= Beginning of Section =

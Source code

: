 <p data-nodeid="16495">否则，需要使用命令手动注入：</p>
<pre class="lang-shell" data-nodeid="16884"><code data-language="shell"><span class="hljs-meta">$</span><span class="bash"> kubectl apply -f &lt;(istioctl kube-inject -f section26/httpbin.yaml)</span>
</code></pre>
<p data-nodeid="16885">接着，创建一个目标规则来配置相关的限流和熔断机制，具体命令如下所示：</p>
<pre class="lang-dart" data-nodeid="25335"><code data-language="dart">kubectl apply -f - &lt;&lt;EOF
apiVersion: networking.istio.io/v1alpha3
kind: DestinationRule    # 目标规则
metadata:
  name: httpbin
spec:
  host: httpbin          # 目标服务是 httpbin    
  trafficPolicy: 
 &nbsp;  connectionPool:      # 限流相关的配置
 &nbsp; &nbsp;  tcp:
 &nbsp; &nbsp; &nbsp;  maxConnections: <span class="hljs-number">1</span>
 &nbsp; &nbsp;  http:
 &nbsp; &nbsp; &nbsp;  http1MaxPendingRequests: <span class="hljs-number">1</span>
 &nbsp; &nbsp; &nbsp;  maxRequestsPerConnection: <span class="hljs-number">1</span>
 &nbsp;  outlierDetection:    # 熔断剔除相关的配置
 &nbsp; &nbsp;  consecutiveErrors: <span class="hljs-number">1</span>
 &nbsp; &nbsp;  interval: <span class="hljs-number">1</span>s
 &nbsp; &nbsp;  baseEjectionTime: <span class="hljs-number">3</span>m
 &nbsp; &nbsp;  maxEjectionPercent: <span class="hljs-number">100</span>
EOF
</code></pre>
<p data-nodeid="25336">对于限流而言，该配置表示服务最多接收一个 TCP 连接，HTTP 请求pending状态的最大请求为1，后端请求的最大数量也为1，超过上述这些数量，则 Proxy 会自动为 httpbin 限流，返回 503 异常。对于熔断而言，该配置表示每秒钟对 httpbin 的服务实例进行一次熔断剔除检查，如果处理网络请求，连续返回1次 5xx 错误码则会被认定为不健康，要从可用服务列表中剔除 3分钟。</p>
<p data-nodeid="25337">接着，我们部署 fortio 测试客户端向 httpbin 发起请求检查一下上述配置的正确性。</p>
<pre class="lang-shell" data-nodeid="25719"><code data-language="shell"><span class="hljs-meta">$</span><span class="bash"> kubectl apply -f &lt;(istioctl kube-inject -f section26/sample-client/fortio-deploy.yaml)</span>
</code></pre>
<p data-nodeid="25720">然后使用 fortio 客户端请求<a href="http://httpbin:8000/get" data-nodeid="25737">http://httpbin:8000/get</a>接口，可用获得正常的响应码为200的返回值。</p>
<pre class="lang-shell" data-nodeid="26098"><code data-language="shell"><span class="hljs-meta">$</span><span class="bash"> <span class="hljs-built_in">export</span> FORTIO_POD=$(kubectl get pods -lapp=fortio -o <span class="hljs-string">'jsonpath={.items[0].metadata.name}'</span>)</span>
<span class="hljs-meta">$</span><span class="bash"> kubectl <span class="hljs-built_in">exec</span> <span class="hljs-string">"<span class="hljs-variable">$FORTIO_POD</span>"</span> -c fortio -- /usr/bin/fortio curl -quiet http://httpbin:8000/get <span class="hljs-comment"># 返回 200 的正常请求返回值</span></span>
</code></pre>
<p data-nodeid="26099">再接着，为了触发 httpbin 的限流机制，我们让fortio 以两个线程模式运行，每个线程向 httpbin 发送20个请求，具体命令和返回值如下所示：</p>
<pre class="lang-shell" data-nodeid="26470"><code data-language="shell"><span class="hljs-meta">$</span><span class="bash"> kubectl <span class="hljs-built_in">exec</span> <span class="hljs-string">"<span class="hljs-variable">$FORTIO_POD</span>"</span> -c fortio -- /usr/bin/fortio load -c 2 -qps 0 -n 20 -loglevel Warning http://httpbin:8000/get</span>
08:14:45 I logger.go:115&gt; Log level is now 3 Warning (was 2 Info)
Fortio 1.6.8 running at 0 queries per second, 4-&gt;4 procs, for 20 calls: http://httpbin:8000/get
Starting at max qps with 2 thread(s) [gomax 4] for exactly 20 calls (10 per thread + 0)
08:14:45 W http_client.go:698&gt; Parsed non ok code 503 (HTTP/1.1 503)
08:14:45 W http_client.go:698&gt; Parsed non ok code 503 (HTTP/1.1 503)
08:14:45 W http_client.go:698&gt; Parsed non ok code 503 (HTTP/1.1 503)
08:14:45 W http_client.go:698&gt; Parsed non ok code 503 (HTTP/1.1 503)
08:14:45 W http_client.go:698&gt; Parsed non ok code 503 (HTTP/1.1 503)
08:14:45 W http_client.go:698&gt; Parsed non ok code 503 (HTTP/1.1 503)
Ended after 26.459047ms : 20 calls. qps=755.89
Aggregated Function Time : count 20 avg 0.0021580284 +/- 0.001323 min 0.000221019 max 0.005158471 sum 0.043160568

= End of Section =

▶ **TASK BRIEF**
Search the records for the string "name" and return every line in which it occurs.

▶ **RESULT FOR THIS TASK**
  name: httpbin
<pre class="lang-shell" data-nodeid="26098"><code data-language="shell"><span class="hljs-meta">$</span><span class="bash"> <span class="hljs-built_in">export</span> FORTIO_POD=$(kubectl get pods -lapp=fortio -o <span class="hljs-string">'jsonpath={.items[0].metadata.name}'</span>)</span>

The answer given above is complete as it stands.